European Union finance ministers agreed on Tuesday to start large-scale fiscal consolidation in 2011 at the latest but said it was too early to consider similar deadlines for ending bank support in the EU. The agreement on deficit reduction at EU level followed a similar accord on Monday among the 16 EU countries that use the euro, but EU ministers rejected suggestions that they should also set a start-date for phasing out bank support.
"It's premature now to start to talk about ending these guarantee schemes, capital injection schemes and bad asset schemes," Swedish Finance Minister Anders Borg told a news conference after chairing talks in Brussels. "We must be clear that there is a need to keep these systems going for quite some time."
The European Commission, the EU's executive arm, had asked ministers to consider options including rolling back state guarantees of bank liabilities and other aid measures from mid-2010, or at least charging higher fees for such cover. European Economic and Monetary Affairs Commissioner Joaquin Almunia said some countries were willing to discuss the idea but others were for now more worried above all that the financial system remained too fragile.
"There's a need for further discussion," Almunia told the same news conference as Borg. Tuesday's talks primarily concerned blanket guarantees that governments across Europe offered banks at the height of the financial crisis to stabilise the situation.
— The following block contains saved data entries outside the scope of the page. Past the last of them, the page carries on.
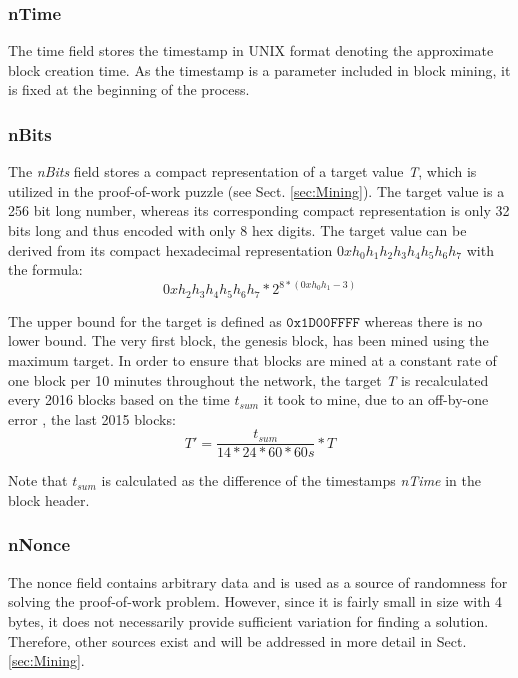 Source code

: \subsubsection*{nTime}
The time field stores the timestamp in UNIX format denoting the approximate block creation time. As the timestamp is a parameter included in block mining, it is fixed at the beginning of the process.


\subsubsection*{nBits}
The \textit{nBits} field stores a compact representation of a target value \emph{T}, which is utilized in the proof-of-work puzzle (see Sect. \ref{sec:Mining}). The target value is a 256 bit long number, whereas its corresponding compact representation is only 32 bits long and thus encoded with only 8 hex digits. The target value can be derived from its compact hexadecimal representation $\mathit{0xh_{0}h_{1}h_{2}h_{3}h_{4}h_{5}h_{6}h_{7}}$ with the formula:
\begin{equation}
0xh_{2}h_{3}h_{4}h_{5}h_{6}h_{7} * 2^{8*(0xh_{0}h_{1} - 3)}
\end{equation}


\noindent
The upper bound for the target is defined as $\texttt{0x1D00FFFF}$ whereas there is no lower bound. The very first block, the genesis block, has been mined using the maximum target. In order to ensure that blocks are mined at a constant rate of one block per 10 minutes throughout the network, the target \emph{T} is recalculated every 2016 blocks based on the time $\mathit{t_{sum}}$ it took to mine, due to an off-by-one error \cite{nBitsCalc}, the last 2015 blocks:
\begin{equation}
T' = \dfrac{t_{sum}}{14*24*60*60s}*T
\end{equation}

\noindent
Note that $\mathit{t_{sum}}$ is calculated as the difference of the timestamps \textit{nTime} in the block header.

\subsubsection*{nNonce}
The nonce field contains arbitrary data and is used as a source of randomness for solving the proof-of-work problem. However, since it is fairly small in size with 4 bytes, it does not necessarily provide sufficient variation for finding a solution. Therefore, other sources exist and will be addressed in more detail in Sect. \ref{sec:Mining}.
The Commission and EU governments are trying to convey a message to financial markets that they are planning for when they can take the economy back off life support after the worst downturn since World War Two.
The economy is widely believed to have started growing in the third quarter, after five quarters of contraction, because of ultra-low interest rates, heavy government spending and other extraordinary fiscal and monetary measures. A Reuters poll of 40 economists shows they expect a quarter-on-quarter GDP rise of 0.5 percent after a 0.2 percent second-quarter drop for the eurozone.
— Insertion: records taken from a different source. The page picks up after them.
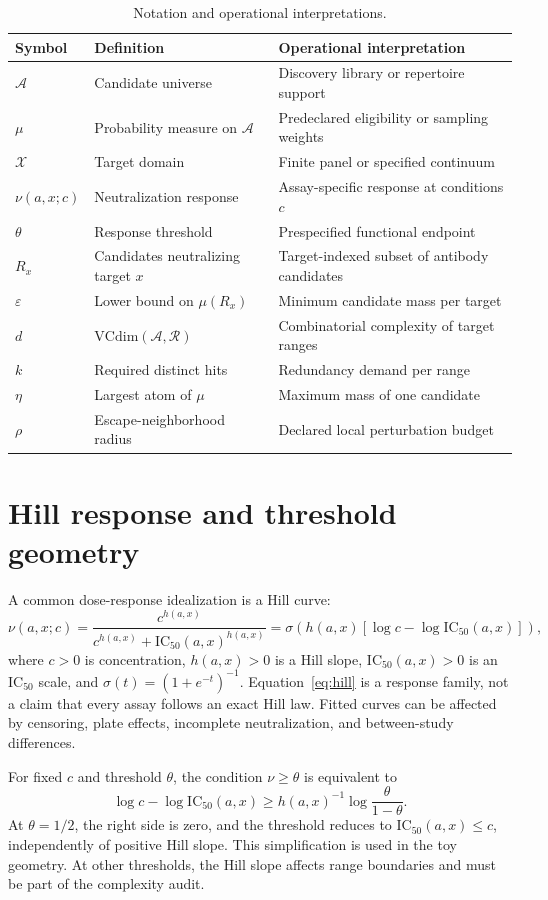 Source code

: \documentclass[11pt,a4paper]{article}
\newcommand{\Acal}{\mathcal A}
\newcommand{\Xcal}{\mathcal X}
\newcommand{\Rcal}{\mathcal R}
\newcommand{\eps}{\varepsilon}
\newcommand{\VC}{\mathrm{VCdim}}
\newcommand{\IC}{\mathrm{IC}_{50}}
\begin{document}
\begin{table}[t]\centering\small\caption{Notation and operational interpretations.}\begin{tabularx}{\linewidth}{p{.15\linewidth}X p{.30\linewidth}}\toprule Symbol&Definition&Operational interpretation\\\midrule $\Acal$&Candidate universe&Discovery library or repertoire support\\ $\mu$&Probability measure on $\Acal$&Predeclared eligibility or sampling weights\\ $\Xcal$&Target domain&Finite panel or specified continuum\\ $\nu(a,x;c)$&Neutralization response&Assay-specific response at conditions $c$\\ $\theta$&Response threshold&Prespecified functional endpoint\\ $R_x$&Candidates neutralizing target $x$&Target-indexed subset of antibody candidates\\ $\eps$&Lower bound on $\mu(R_x)$&Minimum candidate mass per target\\ $d$&$\VC(\Acal,\Rcal)$&Combinatorial complexity of target ranges\\ $k$&Required distinct hits&Redundancy demand per range\\ $\eta$&Largest atom of $\mu$&Maximum mass of one candidate\\ $\rho$&Escape-neighborhood radius&Declared local perturbation budget\\\bottomrule\end{tabularx}\label{tab:notation}\end{table}

\section{Hill response and threshold geometry}
A common dose-response idealization is a Hill curve:
\begin{equation}\nu(a,x;c)=\frac{c^{h(a,x)}}{c^{h(a,x)}+\IC(a,x)^{h(a,x)}}=\sigma\!\left(h(a,x)[\log c-\log\IC(a,x)]\right),\label{eq:hill}\end{equation}
where $c>0$ is concentration, $h(a,x)>0$ is a Hill slope, $\IC(a,x)>0$ is an IC$_{50}$ scale, and $\sigma(t)=(1+e^{-t})^{-1}$. Equation~\eqref{eq:hill} is a response family, not a claim that every assay follows an exact Hill law. Fitted curves can be affected by censoring, plate effects, incomplete neutralization, and between-study differences.

For fixed $c$ and threshold $\theta$, the condition $\nu\geq\theta$ is equivalent to
\begin{equation}\log c-\log\IC(a,x)\geq h(a,x)^{-1}\log\frac{\theta}{1-\theta}.\label{eq:hillthreshold}\end{equation}
At $\theta=1/2$, the right side is zero, and the threshold reduces to $\IC(a,x)\leq c$, independently of positive Hill slope. This simplification is used in the toy geometry. At other thresholds, the Hill slope affects range boundaries and must be part of the complexity audit.
\end{document}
The eurozone's combined deficit is forecast to surge from 2.0 percent of GDP in 2008 to 6.4 percent in 2009 and 6.9 percent in 2010 because of emergency government spending and lost tax income, with a similar rise at EU level, according to Commission forecasts.
Euro zone ministers agreed a meeting on Monday that budget consolidation should start in 2011 and in some cases even sooner, and the Commission is due to publish recommendations on Wednesday on the pace. A document obtained by Reuters showed the Commission wants Germany, France and Spain to cut public deficits by 0.5, 1.25 and 1.75 percentage points of gross domestic product each year respectively up to 2013.
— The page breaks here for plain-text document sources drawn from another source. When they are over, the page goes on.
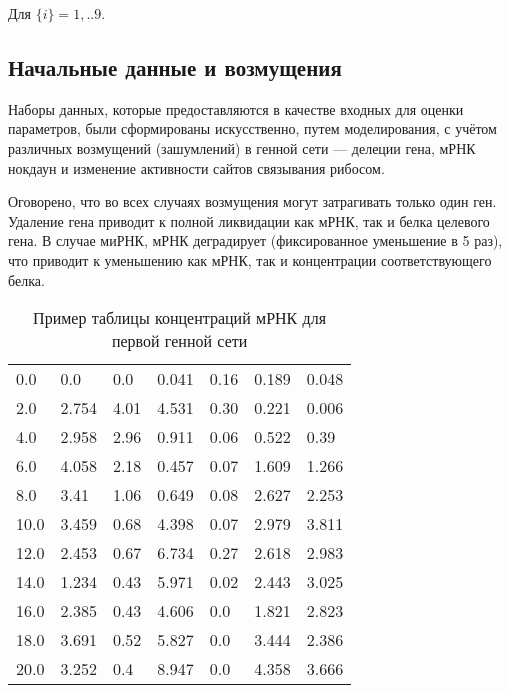 Для $\{i\} = 1,..9$.

\subsection{Начальные данные и возмущения} \label{s2_4}

Наборы данных, которые предоставляются в качестве входных для оценки параметров,
были сформированы искусственно, путем моделирования, с учётом различных 
возмущений (зашумлений) в генной сети — делеции гена, мРНК нокдаун и изменение 
активности сайтов связывания рибосом. 

Оговорено, что во всех случаях возмущения могут затрагивать только один ген. 
Удаление гена приводит к полной ликвидации как мРНК, так и белка целевого гена. 
В случае миРНК, мРНК деградирует (фиксированное уменьшение в 5 раз), что 
приводит к уменьшению как мРНК, так и концентрации соответствующего белка.

\begin{table}[h]
  \centering
    \begin{tabular}{l|llllll}
        0.0	  & 0.0    & 0.0   & 0.041  & 0.16  & 0.189  & 0.048 \\
        2.0	  & 2.754  & 4.01  & 4.531  & 0.30  & 0.221  & 0.006 \\
        4.0	  & 2.958  & 2.96  & 0.911  & 0.06  & 0.522  & 0.39  \\
        6.0	  & 4.058  & 2.18  & 0.457  & 0.07  & 1.609  & 1.266 \\
        8.0	  & 3.41   & 1.06  & 0.649  & 0.08  & 2.627  & 2.253 \\
        10.0  & 3.459  & 0.68  & 4.398  & 0.07  & 2.979  & 3.811 \\
        12.0  & 2.453  & 0.67  & 6.734  & 0.27  & 2.618  & 2.983 \\
        14.0  & 1.234  & 0.43  & 5.971  & 0.02  & 2.443  & 3.025 \\
        16.0  & 2.385  & 0.43  & 4.606  & 0.0   & 1.821  & 2.823 \\
        18.0  & 3.691  & 0.52  & 5.827  & 0.0   & 3.444  & 2.386 \\
        20.0  & 3.252  & 0.4   & 8.947  & 0.0   & 4.358  & 3.666 
    \end{tabular}
  \caption{Пример таблицы концентраций мРНК для первой генной сети}
  \label{mRNAtable}
\end{table}

\clearpage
The process would start in 2011 for Germany and France, and a year earlier for Spain, it said. "We will accept the conditions of the deficit procedure and bring our total public deficit under the 3 percent level by 2013," German Finance Minister Wolfgang Schaeuble said. French budget minister Eric Woerth said in radio comments that Paris was for now expecting to get its deficit back in line with an EU limit of three percent of GDP in 2014. The Commission wants it to be in line in 2013.